> Required work: Scan the data below and pick out the lines containing the word "filename".

>>>

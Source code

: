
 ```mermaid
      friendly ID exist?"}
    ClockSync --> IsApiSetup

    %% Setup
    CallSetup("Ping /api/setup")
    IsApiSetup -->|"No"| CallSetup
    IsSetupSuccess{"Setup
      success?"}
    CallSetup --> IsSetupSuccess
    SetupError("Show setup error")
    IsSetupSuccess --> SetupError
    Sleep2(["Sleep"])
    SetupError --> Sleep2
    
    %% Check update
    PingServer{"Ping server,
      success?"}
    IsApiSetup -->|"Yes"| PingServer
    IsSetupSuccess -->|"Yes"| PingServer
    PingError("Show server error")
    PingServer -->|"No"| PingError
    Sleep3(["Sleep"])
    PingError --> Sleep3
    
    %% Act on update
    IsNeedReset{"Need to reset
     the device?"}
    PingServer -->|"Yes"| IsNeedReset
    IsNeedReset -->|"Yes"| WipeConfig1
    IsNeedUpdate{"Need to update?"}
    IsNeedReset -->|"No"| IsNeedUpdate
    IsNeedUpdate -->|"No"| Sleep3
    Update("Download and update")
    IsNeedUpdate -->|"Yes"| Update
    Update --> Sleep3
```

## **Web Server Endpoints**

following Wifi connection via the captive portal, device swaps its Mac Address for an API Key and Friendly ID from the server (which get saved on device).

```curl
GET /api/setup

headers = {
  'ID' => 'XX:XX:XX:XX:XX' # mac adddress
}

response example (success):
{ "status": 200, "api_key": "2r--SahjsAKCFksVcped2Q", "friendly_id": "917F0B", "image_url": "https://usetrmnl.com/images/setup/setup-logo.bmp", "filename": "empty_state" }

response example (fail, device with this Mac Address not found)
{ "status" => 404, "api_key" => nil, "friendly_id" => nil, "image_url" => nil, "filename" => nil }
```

<<<

> Output of the exercise:
{ "status": 200, "api_key": "2r--SahjsAKCFksVcped2Q", "friendly_id": "917F0B", "image_url": "https://usetrmnl.com/images/setup/setup-logo.bmp", "filename": "empty_state" }
{ "status" => 404, "api_key" => nil, "friendly_id" => nil, "image_url" => nil, "filename" => nil }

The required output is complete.